◆ PROBLEM
Copy every record word for word. The images stay behind.

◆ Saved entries
○ ○ ○ ○
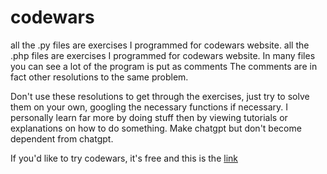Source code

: # codewars
all the .py files are exercises I programmed for codewars website.
all the .php files are exercises I programmed for codewars website.
In many files you can see a lot of the program is put as comments
The comments are in fact other resolutions to the same problem.

Don't use these resolutions to get through the exercises, just try to solve them on your own, googling the necessary functions if necessary.
I personally learn far more by doing stuff then by viewing tutorials or explanations on how to do something.
Make chatgpt but don't become dependent from chatgpt.

If you'd like to try codewars, it's free and this is the [link](www.codewars.com/r/snsKdw
)
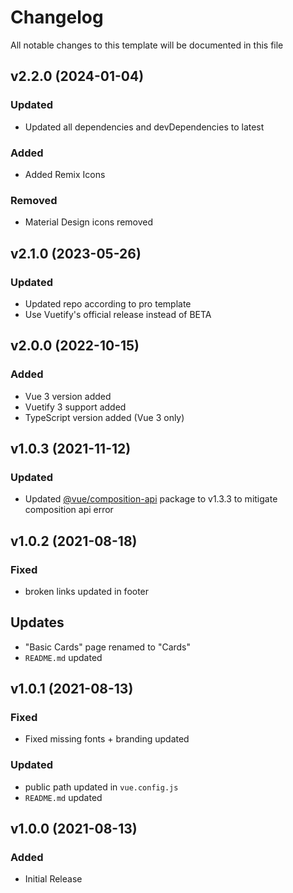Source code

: <!-- Available h3 headings: Added, Fixed, Updated, Removed, Deprecated -->

# Changelog

All notable changes to this template will be documented in this file

## v2.2.0 (2024-01-04)

### Updated

- Updated all dependencies and devDependencies to latest

### Added

- Added Remix Icons

### Removed

- Material Design icons removed

## v2.1.0 (2023-05-26)

### Updated

- Updated repo according to pro template
- Use Vuetify's official release instead of BETA

## v2.0.0 (2022-10-15)

### Added

- Vue 3 version added
- Vuetify 3 support added
- TypeScript version added (Vue 3 only)

## v1.0.3 (2021-11-12)

### Updated

- Updated [@vue/composition-api](https://github.com/vuejs/composition-api) package to v1.3.3 to mitigate composition api error

## v1.0.2 (2021-08-18)

### Fixed

- broken links updated in footer

## Updates

- "Basic Cards" page renamed to "Cards"
- `README.md` updated

## v1.0.1 (2021-08-13)

### Fixed

- Fixed missing fonts + branding updated

### Updated

- public path updated in `vue.config.js`
- `README.md` updated

## v1.0.0 (2021-08-13)

### Added

- Initial Release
○ ○ ○ ○
◆ RESULT
Source code

: # codewars
all the .py files are exercises I programmed for codewars website.
all the .php files are exercises I programmed for codewars website.
In many files you can see a lot of the program is put as comments
The comments are in fact other resolutions to the same problem.

Don't use these resolutions to get through the exercises, just try to solve them on your own, googling the necessary functions if necessary.
I personally learn far more by doing stuff then by viewing tutorials or explanations on how to do something.
Make chatgpt but don't become dependent from chatgpt.

If you'd like to try codewars, it's free and this is the [link](www.codewars.com/r/snsKdw
)
Source code

: <!-- Available h3 headings: Added, Fixed, Updated, Removed, Deprecated -->

# Changelog

All notable changes to this template will be documented in this file

## v2.2.0 (2024-01-04)

### Updated

- Updated all dependencies and devDependencies to latest

### Added

- Added Remix Icons

### Removed

- Material Design icons removed

## v2.1.0 (2023-05-26)

### Updated

- Updated repo according to pro template
- Use Vuetify's official release instead of BETA

## v2.0.0 (2022-10-15)

### Added

- Vue 3 version added
- Vuetify 3 support added
- TypeScript version added (Vue 3 only)

## v1.0.3 (2021-11-12)

### Updated

- Updated [@vue/composition-api](https://github.com/vuejs/composition-api) package to v1.3.3 to mitigate composition api error

## v1.0.2 (2021-08-18)

### Fixed

- broken links updated in footer

## Updates

- "Basic Cards" page renamed to "Cards"
- `README.md` updated

## v1.0.1 (2021-08-13)

### Fixed

- Fixed missing fonts + branding updated

### Updated

- public path updated in `vue.config.js`
- `README.md` updated

## v1.0.0 (2021-08-13)

### Added

- Initial Release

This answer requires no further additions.